SUPPLIED DATA below:

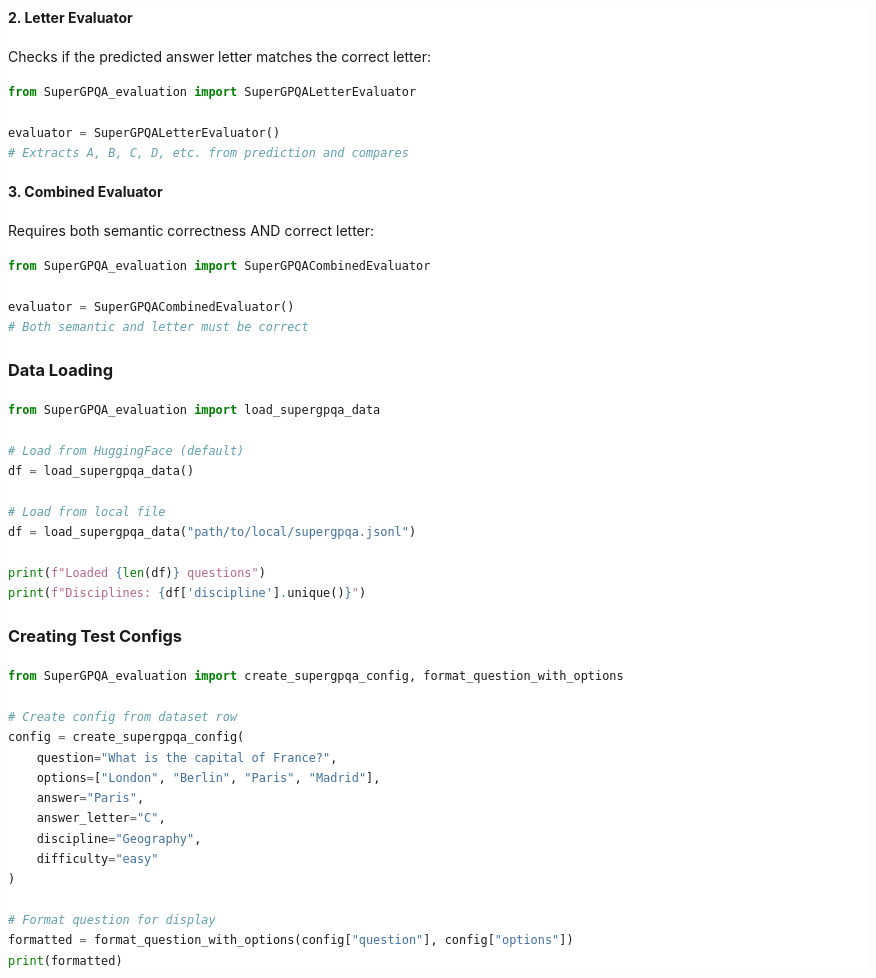 #### 2. Letter Evaluator
Checks if the predicted answer letter matches the correct letter:

```python
from SuperGPQA_evaluation import SuperGPQALetterEvaluator

evaluator = SuperGPQALetterEvaluator()
# Extracts A, B, C, D, etc. from prediction and compares
```

#### 3. Combined Evaluator
Requires both semantic correctness AND correct letter:

```python
from SuperGPQA_evaluation import SuperGPQACombinedEvaluator

evaluator = SuperGPQACombinedEvaluator()
# Both semantic and letter must be correct
```

### Data Loading

```python
from SuperGPQA_evaluation import load_supergpqa_data

# Load from HuggingFace (default)
df = load_supergpqa_data()

# Load from local file
df = load_supergpqa_data("path/to/local/supergpqa.jsonl")

print(f"Loaded {len(df)} questions")
print(f"Disciplines: {df['discipline'].unique()}")
```

### Creating Test Configs

```python
from SuperGPQA_evaluation import create_supergpqa_config, format_question_with_options

# Create config from dataset row
config = create_supergpqa_config(
    question="What is the capital of France?",
    options=["London", "Berlin", "Paris", "Madrid"],
    answer="Paris",
    answer_letter="C",
    discipline="Geography",
    difficulty="easy"
)

# Format question for display
formatted = format_question_with_options(config["question"], config["options"])
print(formatted)
```
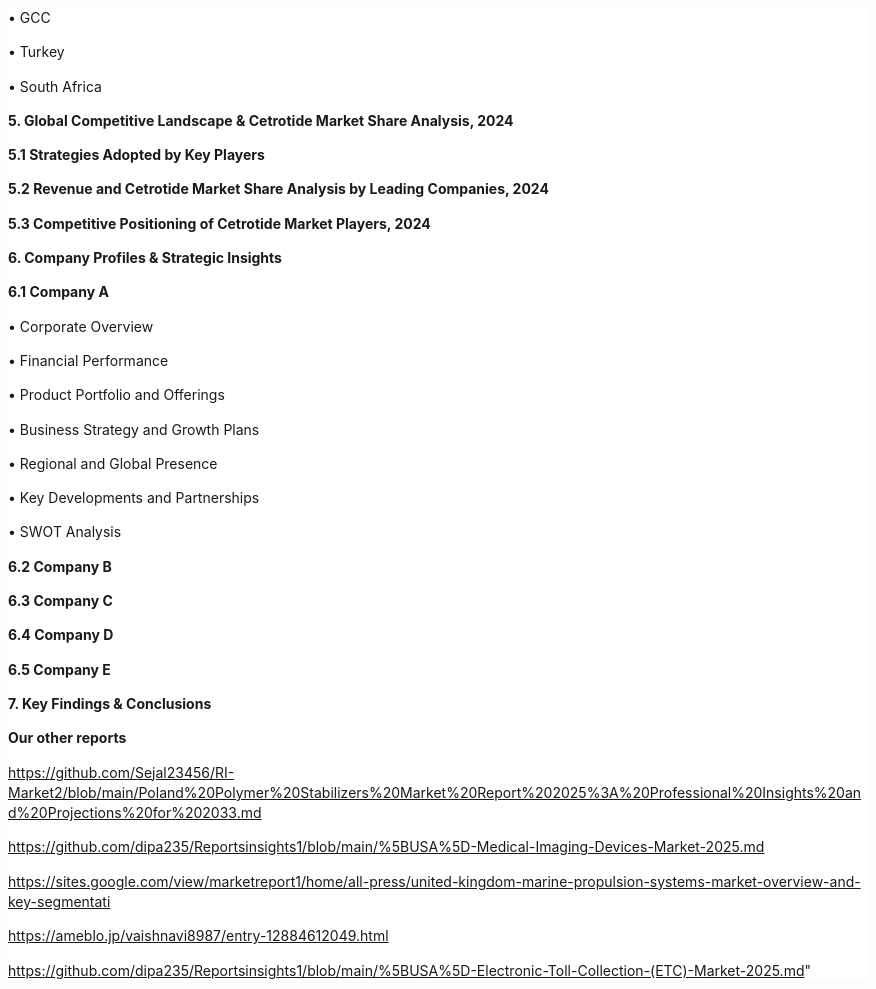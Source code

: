 • GCC

• Turkey

• South Africa

<strong>5. Global Competitive Landscape & Cetrotide Market Share Analysis, 2024</strong>

<strong>5.1 Strategies Adopted by Key Players</strong>

<strong>5.2 Revenue and Cetrotide Market Share Analysis by Leading Companies, 2024</strong>

<strong>5.3 Competitive Positioning of Cetrotide Market Players, 2024</strong>

<strong>6. Company Profiles & Strategic Insights</strong>

<strong>6.1 Company A</strong>

• Corporate Overview

• Financial Performance

• Product Portfolio and Offerings

• Business Strategy and Growth Plans

• Regional and Global Presence

• Key Developments and Partnerships

• SWOT Analysis

<strong>6.2 Company B</strong>

<strong>6.3 Company C</strong>

<strong>6.4 Company D</strong>

<strong>6.5 Company E</strong>

<strong>7. Key Findings & Conclusions</strong>

<strong>Our other reports</strong>

<a href=https://github.com/Sejal23456/RI-Market2/blob/main/Poland%20Polymer%20Stabilizers%20Market%20Report%202025%3A%20Professional%20Insights%20and%20Projections%20for%202033.md>https://github.com/Sejal23456/RI-Market2/blob/main/Poland%20Polymer%20Stabilizers%20Market%20Report%202025%3A%20Professional%20Insights%20and%20Projections%20for%202033.md</a>

<a href=https://github.com/dipa235/Reportsinsights1/blob/main/%5BUSA%5D-Medical-Imaging-Devices-Market-2025.md>https://github.com/dipa235/Reportsinsights1/blob/main/%5BUSA%5D-Medical-Imaging-Devices-Market-2025.md</a>

<a href=https://sites.google.com/view/marketreport1/home/all-press/united-kingdom-marine-propulsion-systems-market-overview-and-key-segmentati>https://sites.google.com/view/marketreport1/home/all-press/united-kingdom-marine-propulsion-systems-market-overview-and-key-segmentati</a>

<a href=https://ameblo.jp/vaishnavi8987/entry-12884612049.html>https://ameblo.jp/vaishnavi8987/entry-12884612049.html</a>

<a href=https://github.com/dipa235/Reportsinsights1/blob/main/%5BUSA%5D-Electronic-Toll-Collection-(ETC)-Market-2025.md>https://github.com/dipa235/Reportsinsights1/blob/main/%5BUSA%5D-Electronic-Toll-Collection-(ETC)-Market-2025.md</a>"
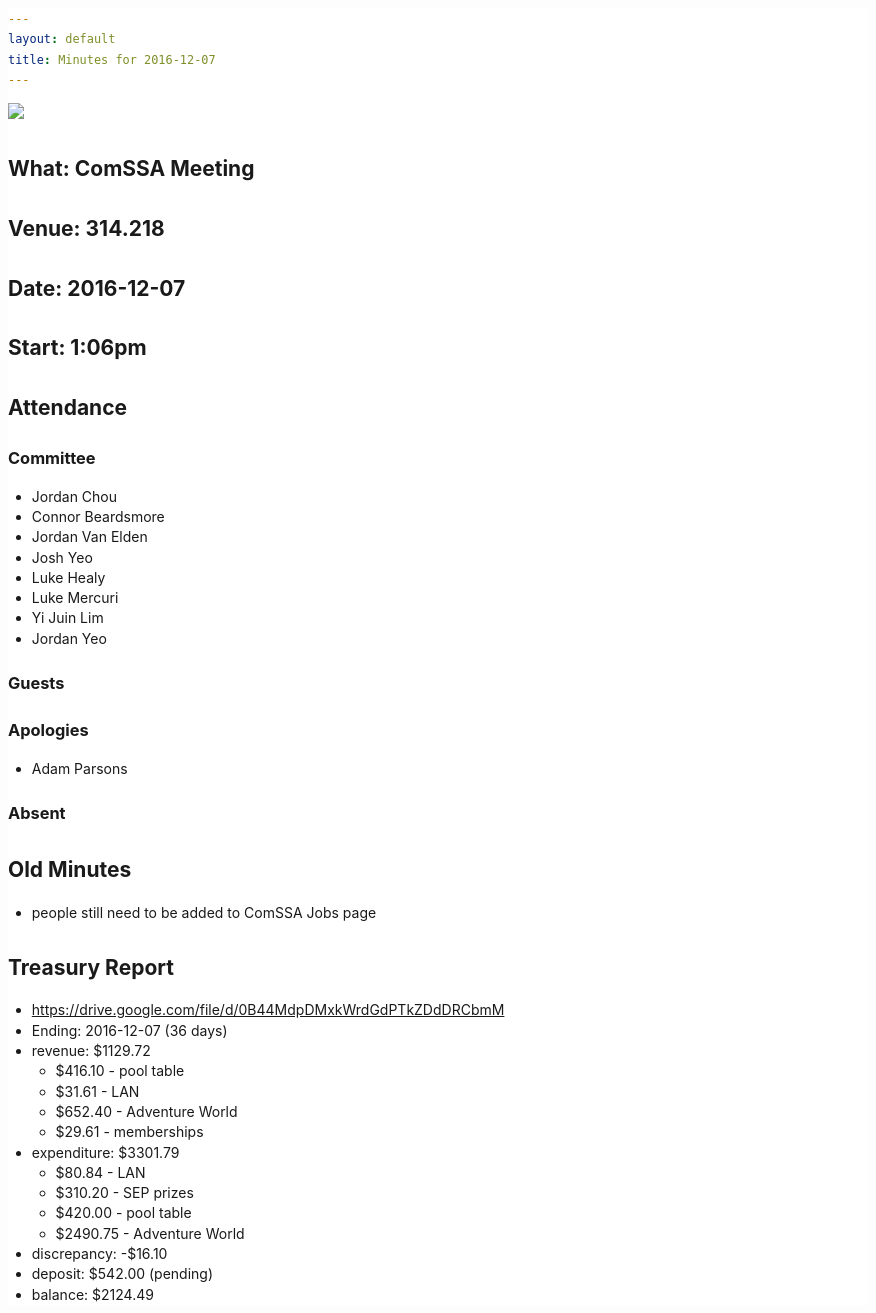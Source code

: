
 ```yaml
---
layout: default
title: Minutes for 2016-12-07
---
```


![](../../images/letterhead.png)

## What: ComSSA Meeting

## Venue: 314.218

## Date: 2016-12-07 

## Start: 1:06pm

## Attendance

### Committee
- Jordan Chou
- Connor Beardsmore
- Jordan Van Elden
- Josh Yeo
- Luke Healy
- Luke Mercuri
- Yi Juin Lim
- Jordan Yeo

### Guests

### Apologies
- Adam Parsons

### Absent

## Old Minutes
- people still need to be added to ComSSA Jobs page

## Treasury Report
- https://drive.google.com/file/d/0B44MdpDMxkWrdGdPTkZDdDRCbmM
- Ending: 2016-12-07 (36 days)
- revenue: $1129.72
	- $416.10 - pool table
	- $31.61 - LAN
	- $652.40 - Adventure World
	- $29.61 - memberships
- expenditure: $3301.79
	- $80.84 - LAN
	- $310.20 - SEP prizes
	- $420.00 - pool table
	- $2490.75 - Adventure World
- discrepancy: -$16.10
- deposit: $542.00 (pending)
- balance: $2124.49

End of SUPPLIED DATA.

**TO DO**
Exactly the lines above, from the one containing "### Creating Test Configs" down to the one containing "and Global Presence", are to be repeated, including both ends. Pictures are not part of the copy.

**WRITTEN ANSWER**
### Creating Test Configs

```python
from SuperGPQA_evaluation import create_supergpqa_config, format_question_with_options

# Create config from dataset row
config = create_supergpqa_config(
    question="What is the capital of France?",
    options=["London", "Berlin", "Paris", "Madrid"],
    answer="Paris",
    answer_letter="C",
    discipline="Geography",
    difficulty="easy"
)

# Format question for display
formatted = format_question_with_options(config["question"], config["options"])
print(formatted)
```
Source code

: • GCC

• Turkey

• South Africa

<strong>5. Global Competitive Landscape & Cetrotide Market Share Analysis, 2024</strong>

<strong>5.1 Strategies Adopted by Key Players</strong>

<strong>5.2 Revenue and Cetrotide Market Share Analysis by Leading Companies, 2024</strong>

<strong>5.3 Competitive Positioning of Cetrotide Market Players, 2024</strong>

<strong>6. Company Profiles & Strategic Insights</strong>

<strong>6.1 Company A</strong>

• Corporate Overview

• Financial Performance

• Product Portfolio and Offerings

• Business Strategy and Growth Plans

• Regional and Global Presence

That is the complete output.